Sir Joshua Reynolds

Sir Joshua Reynolds (1723-1792) was an English painter who specialised in portraits. He promoted the 'Grand Style' in painting, which depended on idealisation of the imperfect. He was a founder and first president of the Royal Academy of Arts and was knighted by George III in 1769.
Reynolds was born in Plympton, Devon as the third son of the Reverend Samuel Reynolds (1681-1745), master of the Plympton Free Grammar School in the town. His father had been a fellow of Balliol College, Oxford, but did not send any of his sons to the university.
Having shown an early interest in art, Reynolds was apprenticed in 1740 to the fashionable London portrait painter Thomas Hudson, who like Reynolds had been born in Devon. One of his sisters contributed towards Joshua's pupillage and nine years later advanced money for his expenses for a trip to Italy and the Mediterranean.
Having left Hudson in 1743, Reynolds worked for some time as a portrait-painter in Plymouth Dock (now Devonport). He returned to London before the end of 1744, but following his father's death in late 1745 he shared a house in Plymouth Dock with his sisters.
In 1749, while in Rome, he suffered a severe cold, which left him partially deaf, and, as a result, he began to carry the small ear trumpet with which he is often pictured.
Reynolds travelled homeward overland via Florence, Bologna, Venice, and Paris. He was accompanied by Giuseppe Marchi, then aged about 17. Apart from a brief interlude in 1770, Marchi remained in Reynolds' employment as a studio assistant for the rest of the artist's career. Following his arrival in England in October 1752, Reynolds spent three months in Devon before establishing himself in London the following year and remaining there for the rest of his life.

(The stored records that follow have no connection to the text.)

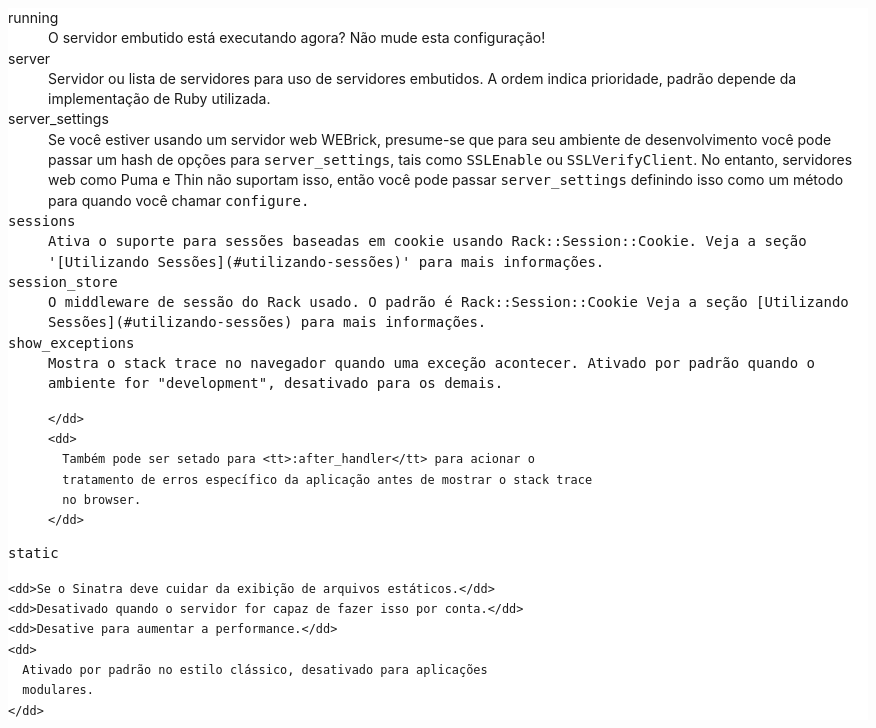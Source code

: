   <dt>running</dt>
    <dd>O servidor embutido está executando agora? Não mude esta
    configuração!</dd>

  <dt>server</dt>
    <dd>
      Servidor ou lista de servidores para uso de servidores embutidos. A ordem
      indica prioridade, padrão depende da implementação de Ruby utilizada.
    </dd>

  <dt>server_settings</dt>
    <dd>
      Se você estiver usando um servidor web WEBrick, presume-se que para seu
      ambiente de desenvolvimento você pode passar um hash de opções para
      <tt>server_settings</tt>, tais como <tt>SSLEnable</tt> ou
      <tt>SSLVerifyClient</tt>. No entanto, servidores web como Puma e Thin não
      suportam isso, então você pode passar <tt>server_settings</tt> definindo
      isso como um método para quando você chamar <tt>configure</t>.
    </dd>

  <dt>sessions</dt>
    <dd>
      Ativa o suporte para sessões baseadas em cookie usando
      <tt>Rack::Session::Cookie</tt>. Veja a seção '[Utilizando Sessões](#utilizando-sessões)' para mais
      informações.
    </dd>

  <dt>session_store</dt>
    <dd>
      O middleware de sessão do Rack usado. O padrão é <tt>Rack::Session::Cookie</tt>
      Veja a seção [Utilizando Sessões](#utilizando-sessões)
      para mais informações.
    </dd>

  <dt>show_exceptions</dt>
    <dd>
      Mostra o stack trace no navegador quando uma exceção acontecer.  Ativado
      por padrão quando o <tt>ambiente</tt> for <tt>"development"</tt>,
      desativado para os demais.

    </dd>
    <dd>
      Também pode ser setado para <tt>:after_handler</tt> para acionar o
      tratamento de erros específico da aplicação antes de mostrar o stack trace
      no browser.
    </dd>

  <dt>static</dt>

    <dd>Se o Sinatra deve cuidar da exibição de arquivos estáticos.</dd>
    <dd>Desativado quando o servidor for capaz de fazer isso por conta.</dd>
    <dd>Desative para aumentar a performance.</dd>
    <dd>
      Ativado por padrão no estilo clássico, desativado para aplicações
      modulares.
    </dd>
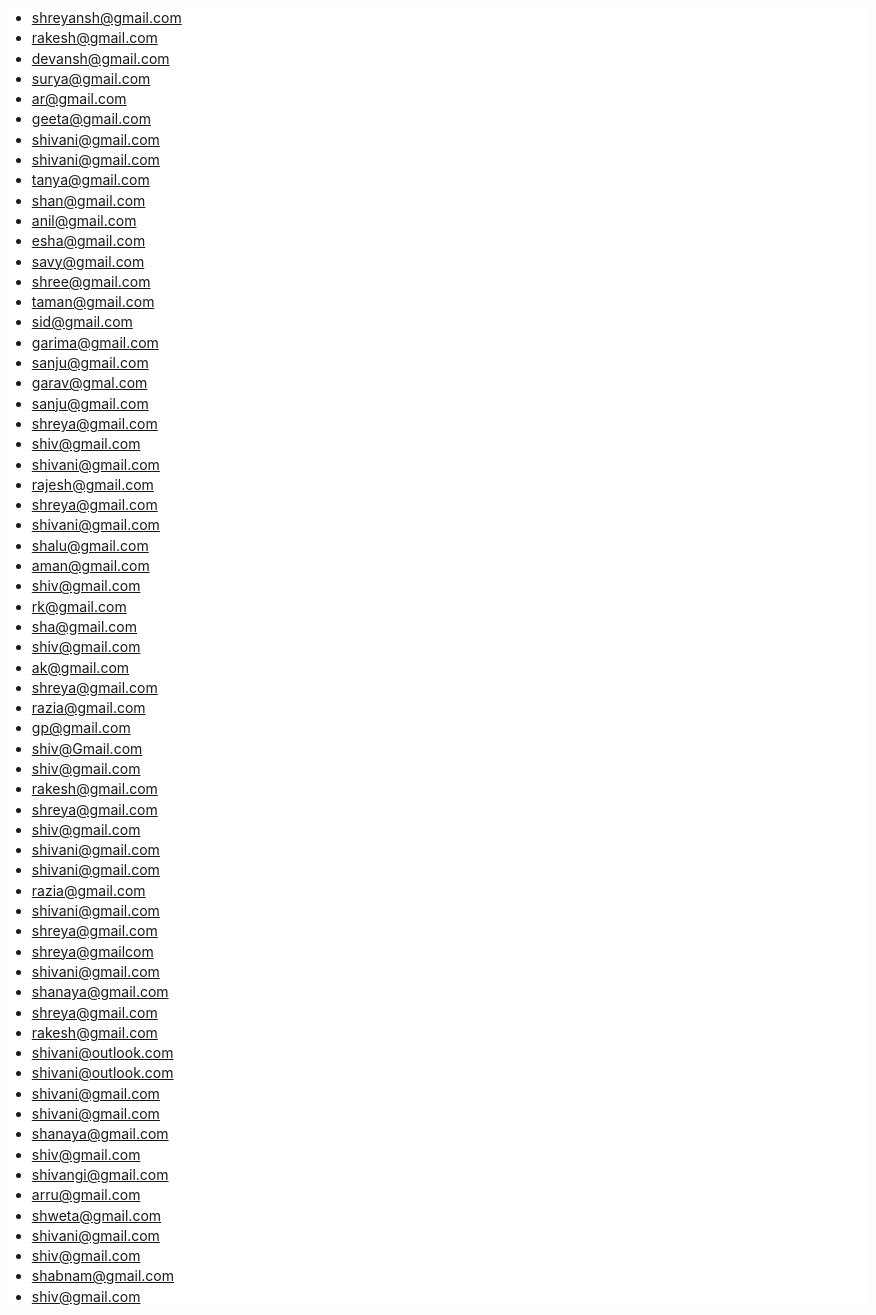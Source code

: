 - [shreyansh@gmail.com](email)
- [rakesh@gmail.com](email)
- [devansh@gmail.com](email)
- [surya@gmail.com](email)
- [ar@gmail.com](email)
- [geeta@gmail.com](email)
- [shivani@gmail.com](email)
- [shivani@gmail.com](email)
- [tanya@gmail.com](email)
- [shan@gmail.com](email)
- [anil@gmail.com](email)
- [esha@gmail.com](email)
- [savy@gmail.com](email)
- [shree@gmail.com](email)
- [taman@gmail.com](email)
- [sid@gmail.com](email)
- [garima@gmail.com](email)
- [sanju@gmail.com](email)
- [garav@gmal.com](email)
- [sanju@gmail.com](email)
- [shreya@gmail.com](email)
- [shiv@gmail.com](email)
- [shivani@gmail.com](email)
- [rajesh@gmail.com](email)
- [shreya@gmail.com](email)
- [shivani@gmail.com](email)
- [shalu@gmail.com](email)
- [aman@gmail.com](email)
- [shiv@gmail.com](email)
- [rk@gmail.com](email)
- [sha@gmail.com](email)
- [shiv@gmail.com](email)
- [ak@gmail.com](email)
- [shreya@gmail.com](email)
- [razia@gmail.com](email)
- [gp@gmail.com](email)
- [shiv@Gmail.com](email:shiv@gmail.com)
- [shiv@gmail.com](email)
- [rakesh@gmail.com](email)
- [shreya@gmail.com](email)
- [shiv@gmail.com](email)
- [shivani@gmail.com](email)
- [shivani@gmail.com](email)
- [razia@gmail.com](email)
- [shivani@gmail.com](email)
- [shreya@gmail.com](email)
- [shreya@gmailcom](email)
- [shivani@gmail.com](email)
- [shanaya@gmail.com](email)
- [shreya@gmail.com](email)
- [rakesh@gmail.com](email)
- [shivani@outlook.com](email)
- [shivani@outlook.com](email)
- [shivani@gmail.com](email)
- [shivani@gmail.com](email)
- [shanaya@gmail.com](email)
- [shiv@gmail.com](email)
- [shivangi@gmail.com](email)
- [arru@gmail.com](email)
- [shweta@gmail.com](email)
- [shivani@gmail.com](email)
- [shiv@gmail.com](email)
- [shabnam@gmail.com](email)
- [shiv@gmail.com](email)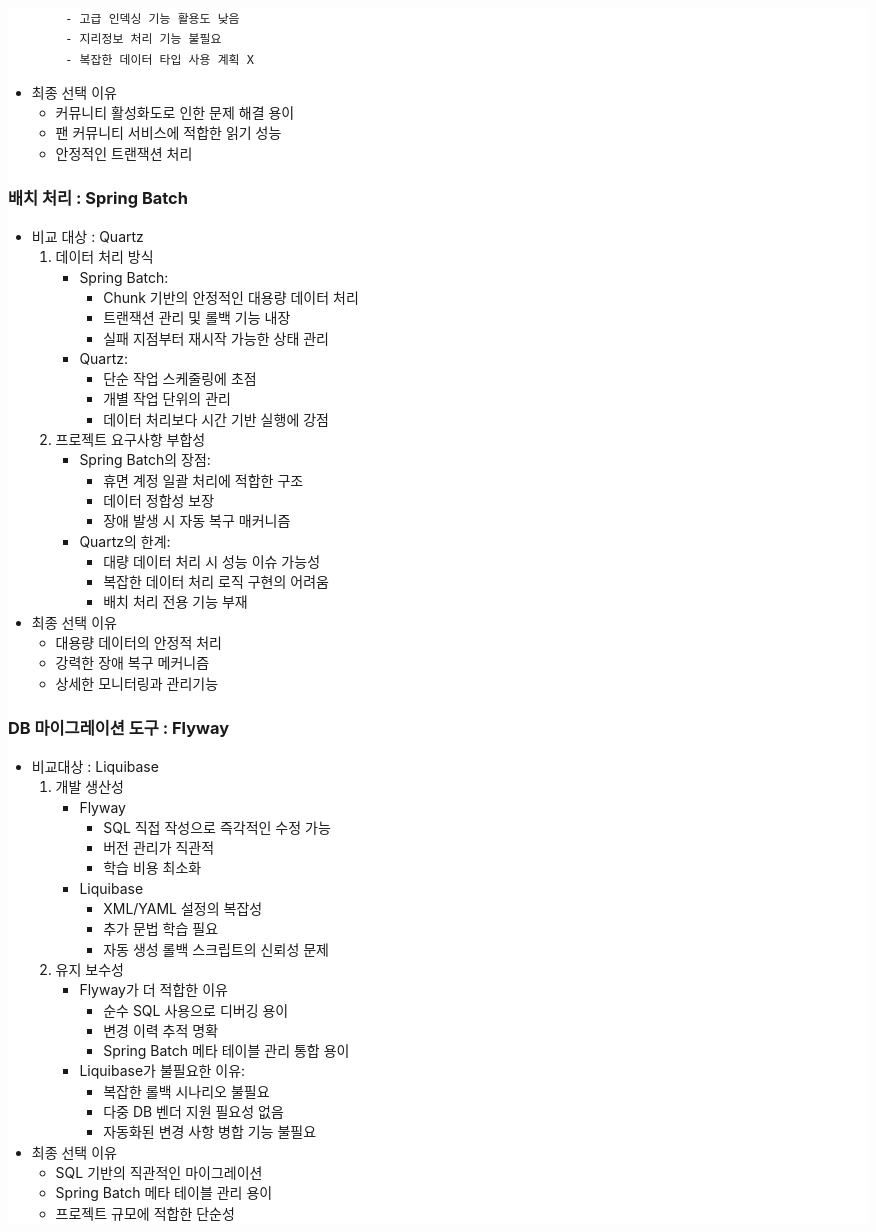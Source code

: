             - 고급 인덱싱 기능 활용도 낮음
            - 지리정보 처리 기능 불필요
            - 복잡한 데이터 타입 사용 계획 X
- 최종 선택 이유
    - 커뮤니티 활성화도로 인한 문제 해결 용이
    - 팬 커뮤니티 서비스에 적합한 읽기 성능
    - 안정적인 트랜잭션 처리

### 배치 처리 : Spring Batch

- 비교 대상 : Quartz
    1. 데이터 처리 방식
        - Spring Batch:
            - Chunk 기반의 안정적인 대용량 데이터 처리
            - 트랜잭션 관리 및 롤백 기능 내장
            - 실패 지점부터 재시작 가능한 상태 관리
        - Quartz:
            - 단순 작업 스케줄링에 초점
            - 개별 작업 단위의 관리
            - 데이터 처리보다 시간 기반 실행에 강점
    2. 프로젝트 요구사항 부합성
        - Spring Batch의 장점:
            - 휴면 계정 일괄 처리에 적합한 구조
            - 데이터 정합성 보장
            - 장애 발생 시 자동 복구 매커니즘
        - Quartz의 한계:
            - 대량 데이터 처리 시 성능 이슈 가능성
            - 복잡한 데이터 처리 로직 구현의 어려움
            - 배치 처리 전용 기능 부재
- 최종 선택 이유
    - 대용량 데이터의 안정적 처리
    - 강력한 장애 복구 메커니즘
    - 상세한 모니터링과 관리기능

### DB 마이그레이션 도구 : Flyway

- 비교대상 : Liquibase
    1. 개발 생산성
        - Flyway
            - SQL 직접 작성으로 즉각적인 수정 가능
            - 버전 관리가 직관적
            - 학습 비용 최소화
        - Liquibase
            - XML/YAML 설정의 복잡성
            - 추가 문법 학습 필요
            - 자동 생성 롤백 스크립트의 신뢰성 문제
    2. 유지 보수성
        - Flyway가 더 적합한 이유
            - 순수 SQL 사용으로 디버깅 용이
            - 변경 이력 추적 명확
            - Spring Batch 메타 테이블 관리 통합 용이
        - Liquibase가 불필요한 이유:
            - 복잡한 롤백 시나리오 불필요
            - 다중 DB 벤더 지원 필요성 없음
            - 자동화된 변경 사항 병합 기능 불필요
- 최종 선택 이유
    - SQL 기반의 직관적인 마이그레이션
    - Spring Batch 메타 테이블 관리 용이
    - 프로젝트 규모에 적합한 단순성
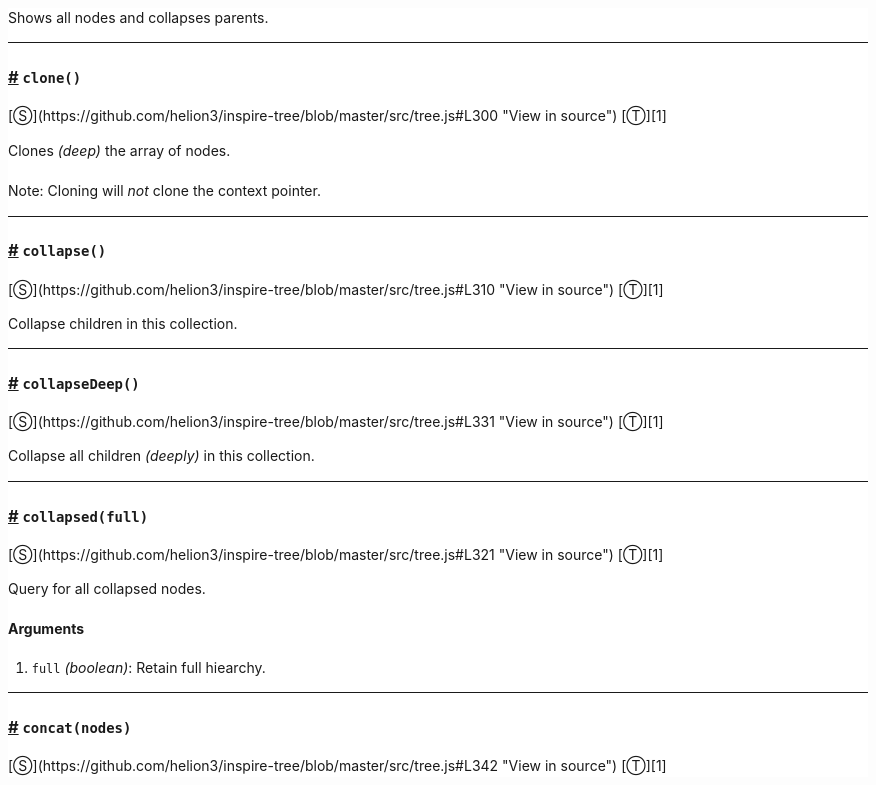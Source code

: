 Shows all nodes and collapses parents.

---





<h3 id="clone"><a href="#clone">#</a>&nbsp;<code>clone()</code></h3>
[&#x24C8;](https://github.com/helion3/inspire-tree/blob/master/src/tree.js#L300 "View in source") [&#x24C9;][1]

Clones *(deep)* the array of nodes.
<br>
<br>
Note: Cloning will *not* clone the context pointer.

---





<h3 id="collapse"><a href="#collapse">#</a>&nbsp;<code>collapse()</code></h3>
[&#x24C8;](https://github.com/helion3/inspire-tree/blob/master/src/tree.js#L310 "View in source") [&#x24C9;][1]

Collapse children in this collection.

---





<h3 id="collapseDeep"><a href="#collapseDeep">#</a>&nbsp;<code>collapseDeep()</code></h3>
[&#x24C8;](https://github.com/helion3/inspire-tree/blob/master/src/tree.js#L331 "View in source") [&#x24C9;][1]

Collapse all children *(deeply)* in this collection.

---





<h3 id="collapsed"><a href="#collapsed">#</a>&nbsp;<code>collapsed(full)</code></h3>
[&#x24C8;](https://github.com/helion3/inspire-tree/blob/master/src/tree.js#L321 "View in source") [&#x24C9;][1]

Query for all collapsed nodes.

#### Arguments
1. `full` *(boolean)*: Retain full hiearchy.

---





<h3 id="concat"><a href="#concat">#</a>&nbsp;<code>concat(nodes)</code></h3>
[&#x24C8;](https://github.com/helion3/inspire-tree/blob/master/src/tree.js#L342 "View in source") [&#x24C9;][1]


 [1]: #tree "Jump back to the TOC."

He achieved success rapidly and was extremely prolific. In 1760, Reynolds moved into a large house, with space to show his works and accommodate his assistants, on the west side of Leicester Fields (now Leicester Square).
The clothing of Reynolds' sitters was usually painted by either one of his pupils, his studio assistant Giuseppe Marchi, or the specialist drapery painter Peter Toms.
Although not known principally for his landscapes, Reynolds did paint in this genre. He had an excellent vantage from his house, Wick House, on Richmond Hill, and painted the view in about 1780.
Reynolds also was recognised for his portraits of children. He emphasised the innocence and natural grace of children when depicting them. His 1788 portrait, 'Age of Innocence', is his best known character study of a child.
Reynolds worked long hours in his studio, rarely taking a holiday. He was gregarious and keenly intellectual, with many friends from London's intelligentsia, numbered among whom were Dr Samuel Johnson, Oliver Goldsmith, Edmund Burke, Giuseppe Baretti, Henry Thrale, David Garrick, and artist Angelica Kauffman, exchanging his portrait of her for a portrait of him by Kauffman.
In 1789, Reynolds lost the sight of his left eye, which forced him into retirement. He died on 23 February 1792 at his house at 47 Leicester Fields and was buried at St Paul's Cathedral.